_TASK OBJECTIVE_
Of the records that follow, copy only the lines from the line containing "### [ Papua" to the line containing "##### George Best", both included, exactly as written.

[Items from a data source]
○ ○ ○ ○

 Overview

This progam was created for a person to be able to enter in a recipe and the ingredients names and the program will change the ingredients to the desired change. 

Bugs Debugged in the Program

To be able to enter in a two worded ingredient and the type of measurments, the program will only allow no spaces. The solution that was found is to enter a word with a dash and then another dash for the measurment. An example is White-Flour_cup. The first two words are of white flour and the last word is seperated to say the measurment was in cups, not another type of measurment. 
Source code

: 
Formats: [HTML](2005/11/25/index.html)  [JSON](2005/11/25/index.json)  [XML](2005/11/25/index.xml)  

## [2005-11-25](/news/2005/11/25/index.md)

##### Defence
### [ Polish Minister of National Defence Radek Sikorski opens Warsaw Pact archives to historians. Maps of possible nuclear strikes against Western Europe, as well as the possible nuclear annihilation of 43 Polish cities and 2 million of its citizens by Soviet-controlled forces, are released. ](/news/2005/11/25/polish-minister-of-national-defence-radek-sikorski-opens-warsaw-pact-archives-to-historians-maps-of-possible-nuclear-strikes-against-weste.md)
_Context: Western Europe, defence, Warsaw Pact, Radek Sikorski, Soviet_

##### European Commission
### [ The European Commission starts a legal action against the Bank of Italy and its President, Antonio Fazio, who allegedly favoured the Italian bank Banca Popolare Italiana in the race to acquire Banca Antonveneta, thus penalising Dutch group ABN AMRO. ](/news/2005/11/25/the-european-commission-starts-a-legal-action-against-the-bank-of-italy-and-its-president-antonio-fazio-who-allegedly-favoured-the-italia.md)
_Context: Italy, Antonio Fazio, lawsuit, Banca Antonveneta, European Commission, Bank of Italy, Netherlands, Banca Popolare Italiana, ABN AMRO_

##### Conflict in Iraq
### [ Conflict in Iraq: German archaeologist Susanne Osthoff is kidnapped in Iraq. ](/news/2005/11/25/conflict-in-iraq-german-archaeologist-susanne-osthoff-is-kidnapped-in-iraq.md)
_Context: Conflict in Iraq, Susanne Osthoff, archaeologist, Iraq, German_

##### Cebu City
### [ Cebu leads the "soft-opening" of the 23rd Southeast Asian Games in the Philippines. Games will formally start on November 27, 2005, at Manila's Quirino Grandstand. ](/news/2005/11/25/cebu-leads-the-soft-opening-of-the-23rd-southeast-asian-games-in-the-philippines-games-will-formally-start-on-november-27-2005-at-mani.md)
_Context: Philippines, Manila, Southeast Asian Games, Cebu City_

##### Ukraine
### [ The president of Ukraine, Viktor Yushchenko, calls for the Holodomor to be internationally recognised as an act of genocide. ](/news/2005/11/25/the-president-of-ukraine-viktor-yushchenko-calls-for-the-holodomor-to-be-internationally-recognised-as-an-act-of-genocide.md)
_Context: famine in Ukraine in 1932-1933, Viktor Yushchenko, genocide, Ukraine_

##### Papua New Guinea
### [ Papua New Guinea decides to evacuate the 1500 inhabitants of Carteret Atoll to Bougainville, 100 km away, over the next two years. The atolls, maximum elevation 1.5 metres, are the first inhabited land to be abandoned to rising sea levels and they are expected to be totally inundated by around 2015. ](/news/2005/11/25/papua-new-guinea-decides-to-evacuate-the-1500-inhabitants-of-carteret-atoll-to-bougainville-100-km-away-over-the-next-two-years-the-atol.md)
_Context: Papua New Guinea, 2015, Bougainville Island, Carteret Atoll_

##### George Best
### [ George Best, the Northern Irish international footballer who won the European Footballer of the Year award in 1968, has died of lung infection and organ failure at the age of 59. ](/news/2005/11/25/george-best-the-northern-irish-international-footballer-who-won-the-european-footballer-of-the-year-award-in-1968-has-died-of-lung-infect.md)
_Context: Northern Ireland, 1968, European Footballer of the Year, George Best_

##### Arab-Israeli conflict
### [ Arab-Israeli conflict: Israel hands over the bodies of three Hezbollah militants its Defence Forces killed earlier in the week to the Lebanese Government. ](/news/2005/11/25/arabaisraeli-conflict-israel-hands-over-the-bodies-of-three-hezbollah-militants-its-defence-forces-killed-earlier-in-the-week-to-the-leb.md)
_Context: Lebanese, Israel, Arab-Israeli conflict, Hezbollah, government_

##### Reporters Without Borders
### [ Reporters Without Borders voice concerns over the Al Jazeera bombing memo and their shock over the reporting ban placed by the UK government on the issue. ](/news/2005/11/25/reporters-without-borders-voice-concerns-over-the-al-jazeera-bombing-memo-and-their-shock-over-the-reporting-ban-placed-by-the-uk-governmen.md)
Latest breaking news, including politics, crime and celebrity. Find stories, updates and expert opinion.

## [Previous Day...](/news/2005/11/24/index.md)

○ ○ ○ ○

_THE COMPLETED TASK_
### [ Papua New Guinea decides to evacuate the 1500 inhabitants of Carteret Atoll to Bougainville, 100 km away, over the next two years. The atolls, maximum elevation 1.5 metres, are the first inhabited land to be abandoned to rising sea levels and they are expected to be totally inundated by around 2015. ](/news/2005/11/25/papua-new-guinea-decides-to-evacuate-the-1500-inhabitants-of-carteret-atoll-to-bougainville-100-km-away-over-the-next-two-years-the-atol.md)
_Context: Papua New Guinea, 2015, Bougainville Island, Carteret Atoll_

##### George Best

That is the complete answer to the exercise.